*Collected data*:

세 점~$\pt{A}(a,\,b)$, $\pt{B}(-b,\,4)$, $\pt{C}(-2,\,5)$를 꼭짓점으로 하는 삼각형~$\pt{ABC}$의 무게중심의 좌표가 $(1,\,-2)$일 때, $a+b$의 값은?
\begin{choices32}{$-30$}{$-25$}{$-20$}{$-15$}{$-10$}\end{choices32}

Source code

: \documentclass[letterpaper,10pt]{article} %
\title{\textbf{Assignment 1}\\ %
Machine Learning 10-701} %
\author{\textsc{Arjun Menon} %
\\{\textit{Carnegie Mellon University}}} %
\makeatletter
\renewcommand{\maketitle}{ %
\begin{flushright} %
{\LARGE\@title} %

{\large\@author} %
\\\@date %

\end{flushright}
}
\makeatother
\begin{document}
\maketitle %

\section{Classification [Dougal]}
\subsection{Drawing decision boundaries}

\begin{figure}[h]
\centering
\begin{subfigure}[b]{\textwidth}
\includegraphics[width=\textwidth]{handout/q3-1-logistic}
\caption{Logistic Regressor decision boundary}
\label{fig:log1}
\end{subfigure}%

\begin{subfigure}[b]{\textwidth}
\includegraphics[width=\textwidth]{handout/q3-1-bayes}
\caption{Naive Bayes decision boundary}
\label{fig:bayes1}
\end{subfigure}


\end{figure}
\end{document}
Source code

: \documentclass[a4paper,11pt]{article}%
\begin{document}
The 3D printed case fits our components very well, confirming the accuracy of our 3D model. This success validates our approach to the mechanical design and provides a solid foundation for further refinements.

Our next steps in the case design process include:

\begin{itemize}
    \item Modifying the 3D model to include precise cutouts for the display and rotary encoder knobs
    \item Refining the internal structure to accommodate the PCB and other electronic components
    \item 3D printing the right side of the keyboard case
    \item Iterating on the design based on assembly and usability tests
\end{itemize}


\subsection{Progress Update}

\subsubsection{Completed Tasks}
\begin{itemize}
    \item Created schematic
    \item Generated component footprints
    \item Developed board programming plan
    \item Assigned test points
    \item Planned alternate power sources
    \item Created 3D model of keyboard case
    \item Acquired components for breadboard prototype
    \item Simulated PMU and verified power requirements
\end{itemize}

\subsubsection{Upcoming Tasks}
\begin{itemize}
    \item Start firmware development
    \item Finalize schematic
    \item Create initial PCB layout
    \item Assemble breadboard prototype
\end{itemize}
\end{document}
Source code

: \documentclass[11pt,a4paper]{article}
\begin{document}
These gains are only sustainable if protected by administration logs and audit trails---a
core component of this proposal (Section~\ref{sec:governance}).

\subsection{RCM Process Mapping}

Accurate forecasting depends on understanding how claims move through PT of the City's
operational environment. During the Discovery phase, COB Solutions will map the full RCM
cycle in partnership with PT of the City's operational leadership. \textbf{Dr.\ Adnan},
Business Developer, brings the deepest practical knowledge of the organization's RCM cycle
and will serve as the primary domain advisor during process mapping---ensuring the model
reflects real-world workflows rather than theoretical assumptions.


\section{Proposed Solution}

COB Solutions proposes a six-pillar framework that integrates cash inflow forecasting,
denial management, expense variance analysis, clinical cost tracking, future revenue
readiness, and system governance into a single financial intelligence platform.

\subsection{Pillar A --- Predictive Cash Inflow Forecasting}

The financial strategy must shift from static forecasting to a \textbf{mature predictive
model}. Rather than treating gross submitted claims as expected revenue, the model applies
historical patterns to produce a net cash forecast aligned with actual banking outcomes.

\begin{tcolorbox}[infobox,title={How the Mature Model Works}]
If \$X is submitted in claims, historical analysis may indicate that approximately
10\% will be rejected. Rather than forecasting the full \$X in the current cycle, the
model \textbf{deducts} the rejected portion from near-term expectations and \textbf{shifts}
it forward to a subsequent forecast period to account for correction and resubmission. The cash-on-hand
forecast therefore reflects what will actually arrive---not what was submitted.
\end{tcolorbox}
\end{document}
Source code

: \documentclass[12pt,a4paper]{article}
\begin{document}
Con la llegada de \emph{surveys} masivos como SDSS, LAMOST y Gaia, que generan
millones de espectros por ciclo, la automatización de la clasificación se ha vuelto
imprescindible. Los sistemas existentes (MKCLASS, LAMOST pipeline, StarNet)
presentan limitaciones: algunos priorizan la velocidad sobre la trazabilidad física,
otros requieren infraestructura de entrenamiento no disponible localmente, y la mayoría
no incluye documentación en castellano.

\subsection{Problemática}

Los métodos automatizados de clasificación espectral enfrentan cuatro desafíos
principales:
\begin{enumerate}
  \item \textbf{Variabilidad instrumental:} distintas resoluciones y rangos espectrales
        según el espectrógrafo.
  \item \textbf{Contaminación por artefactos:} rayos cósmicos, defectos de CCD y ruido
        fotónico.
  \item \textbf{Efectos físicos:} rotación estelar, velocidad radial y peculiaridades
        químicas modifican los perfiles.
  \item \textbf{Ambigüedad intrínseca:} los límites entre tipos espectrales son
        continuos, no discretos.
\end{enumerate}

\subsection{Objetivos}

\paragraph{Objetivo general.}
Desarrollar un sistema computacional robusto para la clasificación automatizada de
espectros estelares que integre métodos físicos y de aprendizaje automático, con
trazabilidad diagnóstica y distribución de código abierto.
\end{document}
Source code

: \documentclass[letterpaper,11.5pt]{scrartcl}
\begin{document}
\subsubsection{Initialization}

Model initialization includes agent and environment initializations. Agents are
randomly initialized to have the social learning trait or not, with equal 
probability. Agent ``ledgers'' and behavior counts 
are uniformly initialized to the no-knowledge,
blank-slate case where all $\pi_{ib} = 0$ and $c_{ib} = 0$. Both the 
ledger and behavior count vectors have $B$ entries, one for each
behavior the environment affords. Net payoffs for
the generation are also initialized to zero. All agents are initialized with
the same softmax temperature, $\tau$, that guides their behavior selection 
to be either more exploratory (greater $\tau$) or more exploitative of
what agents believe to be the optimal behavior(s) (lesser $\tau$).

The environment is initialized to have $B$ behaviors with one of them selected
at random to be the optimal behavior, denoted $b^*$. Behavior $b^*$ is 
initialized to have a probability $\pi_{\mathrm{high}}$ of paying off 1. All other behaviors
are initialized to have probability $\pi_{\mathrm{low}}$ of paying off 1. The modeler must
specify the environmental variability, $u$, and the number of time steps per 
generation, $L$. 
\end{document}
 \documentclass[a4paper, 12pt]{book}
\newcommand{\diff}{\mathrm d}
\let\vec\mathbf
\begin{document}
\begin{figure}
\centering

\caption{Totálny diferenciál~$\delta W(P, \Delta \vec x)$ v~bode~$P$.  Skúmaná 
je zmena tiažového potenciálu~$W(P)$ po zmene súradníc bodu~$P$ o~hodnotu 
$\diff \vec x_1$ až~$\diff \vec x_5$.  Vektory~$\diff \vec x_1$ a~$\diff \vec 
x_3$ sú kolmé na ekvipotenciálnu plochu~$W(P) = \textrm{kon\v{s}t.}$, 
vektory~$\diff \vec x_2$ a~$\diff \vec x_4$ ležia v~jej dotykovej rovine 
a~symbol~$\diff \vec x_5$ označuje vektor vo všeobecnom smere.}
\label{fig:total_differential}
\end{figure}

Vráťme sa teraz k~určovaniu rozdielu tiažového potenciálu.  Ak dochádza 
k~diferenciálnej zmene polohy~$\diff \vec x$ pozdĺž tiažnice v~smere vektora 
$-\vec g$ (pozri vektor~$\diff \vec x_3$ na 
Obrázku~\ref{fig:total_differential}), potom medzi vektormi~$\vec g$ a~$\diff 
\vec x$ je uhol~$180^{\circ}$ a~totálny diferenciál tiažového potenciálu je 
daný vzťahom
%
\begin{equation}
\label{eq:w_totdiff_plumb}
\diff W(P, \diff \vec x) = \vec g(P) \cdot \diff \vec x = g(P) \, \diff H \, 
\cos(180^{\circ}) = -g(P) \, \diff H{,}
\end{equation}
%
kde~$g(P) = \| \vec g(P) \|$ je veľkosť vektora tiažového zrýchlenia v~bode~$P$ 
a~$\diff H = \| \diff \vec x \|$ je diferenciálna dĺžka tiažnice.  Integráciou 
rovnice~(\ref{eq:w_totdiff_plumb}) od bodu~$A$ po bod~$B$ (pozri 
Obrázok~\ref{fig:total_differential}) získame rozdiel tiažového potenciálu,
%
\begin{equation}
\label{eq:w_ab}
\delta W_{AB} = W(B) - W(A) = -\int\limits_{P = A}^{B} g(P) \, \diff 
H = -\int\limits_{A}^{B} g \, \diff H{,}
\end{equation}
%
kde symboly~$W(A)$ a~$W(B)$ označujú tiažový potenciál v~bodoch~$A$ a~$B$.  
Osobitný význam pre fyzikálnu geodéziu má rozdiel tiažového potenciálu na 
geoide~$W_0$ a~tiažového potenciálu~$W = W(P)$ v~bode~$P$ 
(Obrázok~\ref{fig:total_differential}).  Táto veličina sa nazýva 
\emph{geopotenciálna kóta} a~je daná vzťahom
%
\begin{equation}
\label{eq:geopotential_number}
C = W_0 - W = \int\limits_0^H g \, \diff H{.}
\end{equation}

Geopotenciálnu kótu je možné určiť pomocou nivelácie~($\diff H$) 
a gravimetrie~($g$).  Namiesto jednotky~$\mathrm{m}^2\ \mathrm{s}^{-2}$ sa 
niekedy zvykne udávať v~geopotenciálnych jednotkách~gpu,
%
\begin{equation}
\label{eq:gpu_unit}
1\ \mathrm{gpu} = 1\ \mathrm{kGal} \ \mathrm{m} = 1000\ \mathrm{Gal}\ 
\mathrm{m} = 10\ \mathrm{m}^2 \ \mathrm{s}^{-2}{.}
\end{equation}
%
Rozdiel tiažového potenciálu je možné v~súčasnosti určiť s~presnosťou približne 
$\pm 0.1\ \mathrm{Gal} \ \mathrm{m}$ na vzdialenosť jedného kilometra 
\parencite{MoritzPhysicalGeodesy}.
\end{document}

*Problem*:
Look through the entries above. Extract each line with the word "article".

*Exercise solution*:
: \documentclass[letterpaper,10pt]{article} %
: \documentclass[a4paper,11pt]{article}%
: \documentclass[11pt,a4paper]{article}
: \documentclass[12pt,a4paper]{article}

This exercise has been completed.